Performed in a specially made box inspired by the darkened booths of Victorian peep shows, Peep presents one of three short plays about sex and eroticism, depending on the time of day you come to take a peek. The piece I watch through the two-way mirror of my private compartment is ‘Meat’ by Pamela Carter, in which a couple discuss the discovery of pornography in the man’s browsing history.
It’s an ingenious device, inverting the expectation of erotic content initially created by the pornographic howling and panting in our headphones. Instead our voyeurisms must be targeted at something genuinely intimate and embarrassingly private, as the characters are forced to reflect on their attitude towards relationship, gender and sexuality in proximity to the hall-of-mirrors exaggerations that pornography creates.

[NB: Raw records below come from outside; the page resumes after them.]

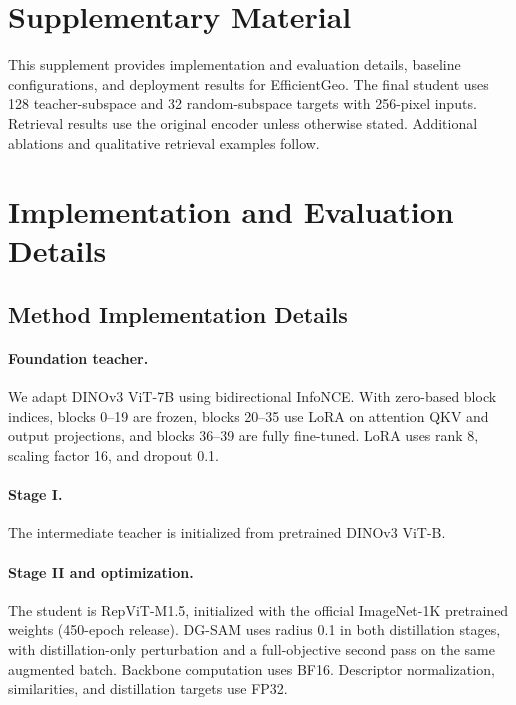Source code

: \clearpage
\nolinenumbers
\appendix
\setcounter{table}{0}
\renewcommand{\thetable}{S\arabic{table}}
\renewcommand{\theHtable}{supp.\arabic{table}}
\setcounter{figure}{0}
\renewcommand{\thefigure}{S\arabic{figure}}
\renewcommand{\theHfigure}{supp.\arabic{figure}}
\setcounter{equation}{0}
\renewcommand{\theequation}{S\arabic{equation}}
\renewcommand{\theHequation}{supp.\arabic{equation}}
\raggedbottom
\section*{Supplementary Material}
This supplement provides implementation and evaluation details, baseline configurations, and deployment results for EfficientGeo. The final student uses 128 teacher-subspace and 32 random-subspace targets with 256-pixel inputs. Retrieval results use the original encoder unless otherwise stated. Additional ablations and qualitative retrieval examples follow.

\section{Implementation and Evaluation Details}
\label{sec:supp-implementation}
\subsection{Method Implementation Details}
\paragraph{Foundation teacher.}
We adapt DINOv3 ViT-7B using bidirectional InfoNCE. With zero-based block indices, blocks 0--19 are frozen, blocks 20--35 use LoRA on attention QKV and output projections, and blocks 36--39 are fully fine-tuned. LoRA uses rank 8, scaling factor 16, and dropout 0.1.

\paragraph{Stage I.}
The intermediate teacher is initialized from pretrained DINOv3 ViT-B.

\paragraph{Stage II and optimization.}
The student is RepViT-M1.5, initialized with the official ImageNet-1K pretrained weights (450-epoch release). DG-SAM uses radius 0.1 in both distillation stages, with distillation-only perturbation and a full-objective second pass on the same augmented batch. Backbone computation uses BF16. Descriptor normalization, similarities, and distillation targets use FP32.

The precise, forensic detail of the dialogue is matched by a white-walled, sterile, comfortable living space that could be any modern apartment.
There are several passages of blistering brilliance in Carter’s script, not least the anatomical, blazoned description of an individual porno whose imperfect innocence is mirrored by its aesthetic tone: ‘the light’s bright, really bright, she’s floating in it. Except there’s a sofa.’ Possession of the conversation switching sides like a tennis match. The man’s pornographic tastes are depicted as abnormal in comparison to the reality of the female body whilst the woman’s shyness and naivety about the topic are seen as equally unusual, creating a fragile balance that questions rather than declares.
Not all of the script’s observations live up to this and much of the early dialogue isn’t exactly revelatory: for example that men enjoy pornography whilst blinding themselves to many of its wider implications. And Carter can’t quite find the transcendental heights that writers like David Foster Wallace reach with the same subject matter. But there is a quiet brilliance to this smart and understated project that refuses to leave any topic in the dark.